Work to be completed – Exact repetition is required: reproduce every line of the data.
:::::
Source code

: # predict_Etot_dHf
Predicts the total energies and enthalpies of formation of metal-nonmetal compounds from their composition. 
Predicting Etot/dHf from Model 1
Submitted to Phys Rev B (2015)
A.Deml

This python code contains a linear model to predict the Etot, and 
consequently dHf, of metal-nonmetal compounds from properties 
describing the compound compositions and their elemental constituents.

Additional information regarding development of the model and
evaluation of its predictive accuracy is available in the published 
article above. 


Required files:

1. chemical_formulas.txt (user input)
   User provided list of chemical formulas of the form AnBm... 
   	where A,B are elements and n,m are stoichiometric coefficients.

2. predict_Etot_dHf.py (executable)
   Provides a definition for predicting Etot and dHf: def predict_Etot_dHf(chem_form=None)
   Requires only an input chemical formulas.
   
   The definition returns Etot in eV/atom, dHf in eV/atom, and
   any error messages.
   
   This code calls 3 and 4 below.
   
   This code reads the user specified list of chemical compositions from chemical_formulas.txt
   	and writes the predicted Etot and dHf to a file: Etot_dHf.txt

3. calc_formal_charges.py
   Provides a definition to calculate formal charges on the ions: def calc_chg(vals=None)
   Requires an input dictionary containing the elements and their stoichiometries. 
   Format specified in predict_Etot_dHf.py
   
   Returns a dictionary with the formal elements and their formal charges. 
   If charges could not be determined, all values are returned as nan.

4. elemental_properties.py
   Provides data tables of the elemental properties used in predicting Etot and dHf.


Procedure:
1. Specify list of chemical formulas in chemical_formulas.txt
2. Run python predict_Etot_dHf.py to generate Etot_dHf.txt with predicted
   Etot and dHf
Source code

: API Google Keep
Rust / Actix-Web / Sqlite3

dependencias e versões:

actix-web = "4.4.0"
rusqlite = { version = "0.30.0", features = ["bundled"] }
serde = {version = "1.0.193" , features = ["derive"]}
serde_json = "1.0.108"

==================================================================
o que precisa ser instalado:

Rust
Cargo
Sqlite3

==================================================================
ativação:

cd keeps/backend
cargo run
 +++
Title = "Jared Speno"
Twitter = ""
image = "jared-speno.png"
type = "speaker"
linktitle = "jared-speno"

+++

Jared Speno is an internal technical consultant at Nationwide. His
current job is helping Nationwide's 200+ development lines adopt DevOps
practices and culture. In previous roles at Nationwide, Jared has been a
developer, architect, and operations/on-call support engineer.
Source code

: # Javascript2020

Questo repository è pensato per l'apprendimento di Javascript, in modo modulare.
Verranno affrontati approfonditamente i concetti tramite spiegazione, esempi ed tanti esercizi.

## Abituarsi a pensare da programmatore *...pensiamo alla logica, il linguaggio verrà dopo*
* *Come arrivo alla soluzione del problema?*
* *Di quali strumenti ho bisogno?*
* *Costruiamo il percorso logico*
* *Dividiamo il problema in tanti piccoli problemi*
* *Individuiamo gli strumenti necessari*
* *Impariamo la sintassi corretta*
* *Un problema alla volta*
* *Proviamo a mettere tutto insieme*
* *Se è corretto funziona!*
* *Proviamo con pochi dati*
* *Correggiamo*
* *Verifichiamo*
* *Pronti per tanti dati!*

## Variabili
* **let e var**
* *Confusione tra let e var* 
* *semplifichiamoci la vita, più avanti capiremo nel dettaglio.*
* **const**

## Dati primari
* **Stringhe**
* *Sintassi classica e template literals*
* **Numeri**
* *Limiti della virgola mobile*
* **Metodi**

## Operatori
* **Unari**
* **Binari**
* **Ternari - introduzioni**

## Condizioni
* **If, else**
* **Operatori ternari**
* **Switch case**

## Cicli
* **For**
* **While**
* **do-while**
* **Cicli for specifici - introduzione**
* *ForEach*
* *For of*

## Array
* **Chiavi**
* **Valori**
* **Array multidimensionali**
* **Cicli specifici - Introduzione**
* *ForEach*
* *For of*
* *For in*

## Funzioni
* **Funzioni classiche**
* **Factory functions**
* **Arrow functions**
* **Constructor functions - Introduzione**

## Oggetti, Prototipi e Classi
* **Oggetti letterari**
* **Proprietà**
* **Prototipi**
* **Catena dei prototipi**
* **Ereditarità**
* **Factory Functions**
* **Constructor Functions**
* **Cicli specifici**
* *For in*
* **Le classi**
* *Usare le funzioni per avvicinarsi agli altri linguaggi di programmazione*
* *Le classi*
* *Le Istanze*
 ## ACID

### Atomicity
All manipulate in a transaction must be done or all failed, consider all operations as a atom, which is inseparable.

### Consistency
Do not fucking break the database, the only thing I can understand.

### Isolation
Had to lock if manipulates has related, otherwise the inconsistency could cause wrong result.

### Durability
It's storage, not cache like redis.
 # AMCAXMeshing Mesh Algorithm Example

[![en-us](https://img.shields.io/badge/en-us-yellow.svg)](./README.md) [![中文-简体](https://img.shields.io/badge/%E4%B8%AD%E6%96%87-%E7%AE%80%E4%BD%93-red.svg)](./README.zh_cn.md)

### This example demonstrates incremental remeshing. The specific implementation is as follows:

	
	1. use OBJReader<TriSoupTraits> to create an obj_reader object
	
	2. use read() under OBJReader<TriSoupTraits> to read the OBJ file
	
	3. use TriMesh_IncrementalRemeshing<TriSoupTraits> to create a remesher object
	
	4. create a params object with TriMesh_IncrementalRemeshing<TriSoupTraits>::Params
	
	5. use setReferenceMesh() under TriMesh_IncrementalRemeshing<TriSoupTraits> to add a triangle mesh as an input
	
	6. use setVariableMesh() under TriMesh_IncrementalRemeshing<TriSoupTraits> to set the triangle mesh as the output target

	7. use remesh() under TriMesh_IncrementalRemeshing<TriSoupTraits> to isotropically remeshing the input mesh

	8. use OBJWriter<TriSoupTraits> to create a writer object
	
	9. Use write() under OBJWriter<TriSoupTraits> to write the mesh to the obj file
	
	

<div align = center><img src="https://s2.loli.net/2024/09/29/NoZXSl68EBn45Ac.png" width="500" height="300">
:::::
Answer below –
Source code

: # predict_Etot_dHf
Predicts the total energies and enthalpies of formation of metal-nonmetal compounds from their composition. 
Predicting Etot/dHf from Model 1
Submitted to Phys Rev B (2015)
A.Deml

This python code contains a linear model to predict the Etot, and 
consequently dHf, of metal-nonmetal compounds from properties 
describing the compound compositions and their elemental constituents.

Additional information regarding development of the model and
evaluation of its predictive accuracy is available in the published 
article above. 


Required files:

1. chemical_formulas.txt (user input)
   User provided list of chemical formulas of the form AnBm... 
   	where A,B are elements and n,m are stoichiometric coefficients.

2. predict_Etot_dHf.py (executable)
   Provides a definition for predicting Etot and dHf: def predict_Etot_dHf(chem_form=None)
   Requires only an input chemical formulas.
   
   The definition returns Etot in eV/atom, dHf in eV/atom, and
   any error messages.
   
   This code calls 3 and 4 below.
   
   This code reads the user specified list of chemical compositions from chemical_formulas.txt
   	and writes the predicted Etot and dHf to a file: Etot_dHf.txt

3. calc_formal_charges.py
   Provides a definition to calculate formal charges on the ions: def calc_chg(vals=None)
   Requires an input dictionary containing the elements and their stoichiometries. 
   Format specified in predict_Etot_dHf.py
   
   Returns a dictionary with the formal elements and their formal charges. 
   If charges could not be determined, all values are returned as nan.

4. elemental_properties.py
   Provides data tables of the elemental properties used in predicting Etot and dHf.


Procedure:
1. Specify list of chemical formulas in chemical_formulas.txt
2. Run python predict_Etot_dHf.py to generate Etot_dHf.txt with predicted
   Etot and dHf
Source code

: API Google Keep
Rust / Actix-Web / Sqlite3

dependencias e versões:

actix-web = "4.4.0"
rusqlite = { version = "0.30.0", features = ["bundled"] }
serde = {version = "1.0.193" , features = ["derive"]}
serde_json = "1.0.108"

==================================================================
o que precisa ser instalado:

Rust
Cargo
Sqlite3

==================================================================
ativação:

cd keeps/backend
cargo run
 +++
Title = "Jared Speno"
Twitter = ""
image = "jared-speno.png"
type = "speaker"
linktitle = "jared-speno"

+++

Jared Speno is an internal technical consultant at Nationwide. His
current job is helping Nationwide's 200+ development lines adopt DevOps
practices and culture. In previous roles at Nationwide, Jared has been a
developer, architect, and operations/on-call support engineer.
Source code

: # Javascript2020

Questo repository è pensato per l'apprendimento di Javascript, in modo modulare.
Verranno affrontati approfonditamente i concetti tramite spiegazione, esempi ed tanti esercizi.

## Abituarsi a pensare da programmatore *...pensiamo alla logica, il linguaggio verrà dopo*
* *Come arrivo alla soluzione del problema?*
* *Di quali strumenti ho bisogno?*
* *Costruiamo il percorso logico*
* *Dividiamo il problema in tanti piccoli problemi*
* *Individuiamo gli strumenti necessari*
* *Impariamo la sintassi corretta*
* *Un problema alla volta*
* *Proviamo a mettere tutto insieme*
* *Se è corretto funziona!*
* *Proviamo con pochi dati*
* *Correggiamo*
* *Verifichiamo*
* *Pronti per tanti dati!*

## Variabili
* **let e var**
* *Confusione tra let e var* 
* *semplifichiamoci la vita, più avanti capiremo nel dettaglio.*
* **const**

## Dati primari
* **Stringhe**
* *Sintassi classica e template literals*
* **Numeri**
* *Limiti della virgola mobile*
* **Metodi**

## Operatori
* **Unari**
* **Binari**
* **Ternari - introduzioni**

## Condizioni
* **If, else**
* **Operatori ternari**
* **Switch case**

## Cicli
* **For**
* **While**
* **do-while**
* **Cicli for specifici - introduzione**
* *ForEach*
* *For of*

## Array
* **Chiavi**
* **Valori**
* **Array multidimensionali**
* **Cicli specifici - Introduzione**
* *ForEach*
* *For of*
* *For in*

## Funzioni
* **Funzioni classiche**
* **Factory functions**
* **Arrow functions**
* **Constructor functions - Introduzione**

## Oggetti, Prototipi e Classi
* **Oggetti letterari**
* **Proprietà**
* **Prototipi**
* **Catena dei prototipi**
* **Ereditarità**
* **Factory Functions**
* **Constructor Functions**
* **Cicli specifici**
* *For in*
* **Le classi**
* *Usare le funzioni per avvicinarsi agli altri linguaggi di programmazione*
* *Le classi*
* *Le Istanze*
 ## ACID

### Atomicity
All manipulate in a transaction must be done or all failed, consider all operations as a atom, which is inseparable.

### Consistency
Do not fucking break the database, the only thing I can understand.

### Isolation
Had to lock if manipulates has related, otherwise the inconsistency could cause wrong result.

### Durability
It's storage, not cache like redis.
 # AMCAXMeshing Mesh Algorithm Example

[![en-us](https://img.shields.io/badge/en-us-yellow.svg)](./README.md) [![中文-简体](https://img.shields.io/badge/%E4%B8%AD%E6%96%87-%E7%AE%80%E4%BD%93-red.svg)](./README.zh_cn.md)

### This example demonstrates incremental remeshing. The specific implementation is as follows:

	
	1. use OBJReader<TriSoupTraits> to create an obj_reader object
	
	2. use read() under OBJReader<TriSoupTraits> to read the OBJ file
	
	3. use TriMesh_IncrementalRemeshing<TriSoupTraits> to create a remesher object
	
	4. create a params object with TriMesh_IncrementalRemeshing<TriSoupTraits>::Params
	
	5. use setReferenceMesh() under TriMesh_IncrementalRemeshing<TriSoupTraits> to add a triangle mesh as an input
	
	6. use setVariableMesh() under TriMesh_IncrementalRemeshing<TriSoupTraits> to set the triangle mesh as the output target

	7. use remesh() under TriMesh_IncrementalRemeshing<TriSoupTraits> to isotropically remeshing the input mesh

	8. use OBJWriter<TriSoupTraits> to create a writer object
	
	9. Use write() under OBJWriter<TriSoupTraits> to write the mesh to the obj file
	
	

<div align = center><img src="https://s2.loli.net/2024/09/29/NoZXSl68EBn45Ac.png" width="500" height="300">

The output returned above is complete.